Originally Posted by Laurent

$...=-6\int_0^{2\pi}\frac{d\theta}{1+3\cos^2\theta}$ , and there are standard methods to compute that (my calculator pretends it is $-6\pi$ )

That's as far as I got as well, but I can't solve that integral. Is that really a standard integral? And I'm well aware that the divergence theorem requires a closed surface – That's why I mentioned the line integrals you need to subtract because the surface wasn't originally closed.
September 29th 2008, 02:30 PM
Laurent

Then you should perhaps have asked for the integral instead... Anyway, the usual method for integrating rational expressions in trigonometric functions is to procede to the change of variable $t=\tan\frac{\theta}{2}$ , which transforms the problem into integrating a rational function.

This gives $\cos\theta=\frac{1-t^2}{1+t^2}$ and $d\theta=\frac{2dt}{1+t^2}$ . Start writing the integral as four times the integral on $[0,\frac{\pi}{2}]$ to avoid problems with the image of the interval by the change of variable. I let you try that.
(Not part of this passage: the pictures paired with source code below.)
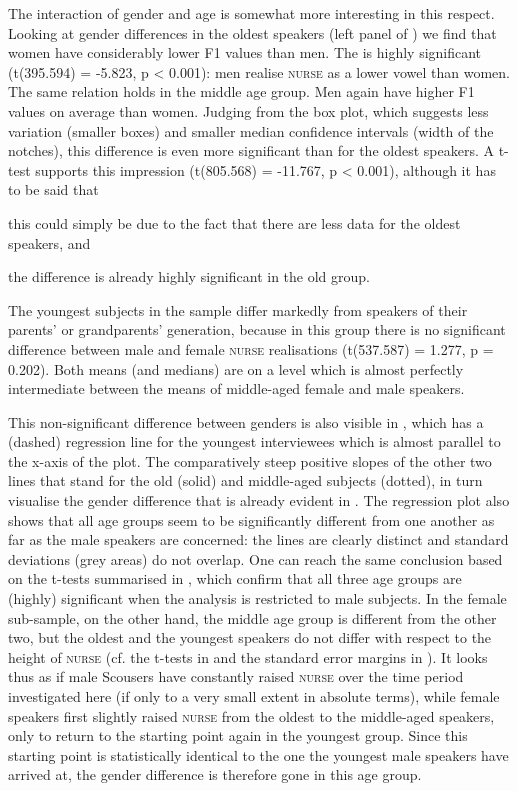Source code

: The interaction of gender and age is somewhat more interesting in this respect.
Looking at gender differences in the oldest speakers (left panel of ) we find that women have considerably lower F1 values than men.
The  is highly significant (t(395.594) = -5.823, p < 0.001): men realise \textsc{nurse} as a lower vowel than women.
The same relation holds in the middle age group.
Men again have higher F1 values on average than women.
Judging from the box plot, which suggests less variation (smaller boxes) and smaller median confidence intervals (width of the notches), this difference is even more significant than for the oldest speakers.
A t-test supports this impression (t(805.568) = -11.767, p < 0.001), although it has to be said that
\begin{inparaenum}[(a)]
	\item this could simply be due to the fact that there are less data for the oldest speakers, and
	\item the difference is already highly significant in the old group.
\end{inparaenum}
The youngest subjects in the sample differ markedly from speakers of their parents' or grandparents' generation, because in this group there is no significant difference between male and female \textsc{nurse} realisations (t(537.587) = 1.277, p = 0.202).
Both means (and medians) are on a level which is almost perfectly intermediate between the means of middle-aged female and male speakers.

This non-significant difference between genders is also visible in , which has a (dashed) regression line for the youngest interviewees which is almost parallel to the x-axis of the plot.
The comparatively steep positive slopes of the other two lines that stand for the old (solid) and middle-aged subjects (dotted), in turn visualise the gender difference that is already evident in .
The regression plot also shows that all age groups seem to be significantly different from one another as far as the male speakers are concerned: the lines are clearly distinct and standard deviations (grey areas) do not overlap.
One can reach the same conclusion based on the t-tests summarised in , which confirm that all three age groups are (highly) significant when the analysis is restricted to male subjects.
In the female sub-sample, on the other hand, the middle age group is different from the other two, but the oldest and the youngest speakers do not differ with respect to the height of \textsc{nurse} (cf. the t-tests in  and the standard error margins in ).
It looks thus as if male Scousers have constantly raised \textsc{nurse} over the time period investigated here (if only to a very small extent in absolute terms), while female speakers first slightly raised \textsc{nurse} from the oldest to the middle-aged speakers, only to return to the starting point again in the youngest group.
Since this starting point is statistically identical to the one the youngest male speakers have arrived at, the gender difference is therefore gone in this age group.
If you can integrate rational functions, then you can do it (but I don't pretend it is quick and simple, I did not give it a try).

(And I'm not sure about line integrals being possibly involved in any way, but it doesn't matter)
September 30th 2008, 02:03 AM
Laurent

Just an additional hint for the integral (to compute it simply): it leads to $2\int_0^1 \frac{t^2+1}{1-t^2+t^4}dt$ . You have $1-t^2+t^4=(t^2-1)^2-3t^2=(t^2-1+t\sqrt{3})(t^2-1-t\sqrt{3})$ and the partial fraction decomposition is $\frac{t^2+1}{1-t^2+t^4}=\frac{1}{2}\left(\frac{1}{t^2-t\sqrt{3}+1}+\frac{1}{t^2+t\sqrt{3}+1}\right)$ . Now write $t^2-t\sqrt{3}+1=(t-\frac{\sqrt{3}}{2})^2+\frac{1}{4}$ and procede to the change of variable $t\mapsto u=t-\frac{\sqrt{3}}{2}$ so you find arctangents.